Task input -
·····

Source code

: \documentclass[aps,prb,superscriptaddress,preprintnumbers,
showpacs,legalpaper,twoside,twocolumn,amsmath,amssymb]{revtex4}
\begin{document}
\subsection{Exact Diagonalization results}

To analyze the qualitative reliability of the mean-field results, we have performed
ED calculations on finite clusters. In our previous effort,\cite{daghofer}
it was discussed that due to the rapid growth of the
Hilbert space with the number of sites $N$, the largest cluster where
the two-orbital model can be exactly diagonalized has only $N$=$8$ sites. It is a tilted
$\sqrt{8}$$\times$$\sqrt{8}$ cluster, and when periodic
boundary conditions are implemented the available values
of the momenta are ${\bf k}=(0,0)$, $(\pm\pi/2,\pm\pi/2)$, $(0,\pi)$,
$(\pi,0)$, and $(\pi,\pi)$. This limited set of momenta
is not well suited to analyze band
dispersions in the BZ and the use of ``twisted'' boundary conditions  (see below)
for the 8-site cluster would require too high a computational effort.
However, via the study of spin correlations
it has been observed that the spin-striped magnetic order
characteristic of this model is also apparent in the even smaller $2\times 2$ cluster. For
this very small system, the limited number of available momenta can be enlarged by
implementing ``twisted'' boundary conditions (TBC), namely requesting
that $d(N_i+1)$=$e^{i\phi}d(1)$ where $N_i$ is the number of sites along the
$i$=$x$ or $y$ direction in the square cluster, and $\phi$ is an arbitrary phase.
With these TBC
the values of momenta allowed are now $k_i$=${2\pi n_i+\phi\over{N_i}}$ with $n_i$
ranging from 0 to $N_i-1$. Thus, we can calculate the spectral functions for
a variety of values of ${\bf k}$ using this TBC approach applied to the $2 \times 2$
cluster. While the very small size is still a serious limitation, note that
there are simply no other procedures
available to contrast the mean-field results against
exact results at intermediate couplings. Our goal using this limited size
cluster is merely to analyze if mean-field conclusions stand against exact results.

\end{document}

·····

Your assignment -
The records above are to be output in full and without error.

Result of this task -
Source code

: \documentclass[aps,prb,superscriptaddress,preprintnumbers,
showpacs,legalpaper,twoside,twocolumn,amsmath,amssymb]{revtex4}
\begin{document}
\subsection{Exact Diagonalization results}

To analyze the qualitative reliability of the mean-field results, we have performed
ED calculations on finite clusters. In our previous effort,\cite{daghofer}
it was discussed that due to the rapid growth of the
Hilbert space with the number of sites $N$, the largest cluster where
the two-orbital model can be exactly diagonalized has only $N$=$8$ sites. It is a tilted
$\sqrt{8}$$\times$$\sqrt{8}$ cluster, and when periodic
boundary conditions are implemented the available values
of the momenta are ${\bf k}=(0,0)$, $(\pm\pi/2,\pm\pi/2)$, $(0,\pi)$,
$(\pi,0)$, and $(\pi,\pi)$. This limited set of momenta
is not well suited to analyze band
dispersions in the BZ and the use of ``twisted'' boundary conditions  (see below)
for the 8-site cluster would require too high a computational effort.
However, via the study of spin correlations
it has been observed that the spin-striped magnetic order
characteristic of this model is also apparent in the even smaller $2\times 2$ cluster. For
this very small system, the limited number of available momenta can be enlarged by
implementing ``twisted'' boundary conditions (TBC), namely requesting
that $d(N_i+1)$=$e^{i\phi}d(1)$ where $N_i$ is the number of sites along the
$i$=$x$ or $y$ direction in the square cluster, and $\phi$ is an arbitrary phase.
With these TBC
the values of momenta allowed are now $k_i$=${2\pi n_i+\phi\over{N_i}}$ with $n_i$
ranging from 0 to $N_i-1$. Thus, we can calculate the spectral functions for
a variety of values of ${\bf k}$ using this TBC approach applied to the $2 \times 2$
cluster. While the very small size is still a serious limitation, note that
there are simply no other procedures
available to contrast the mean-field results against
exact results at intermediate couplings. Our goal using this limited size
cluster is merely to analyze if mean-field conclusions stand against exact results.

\end{document}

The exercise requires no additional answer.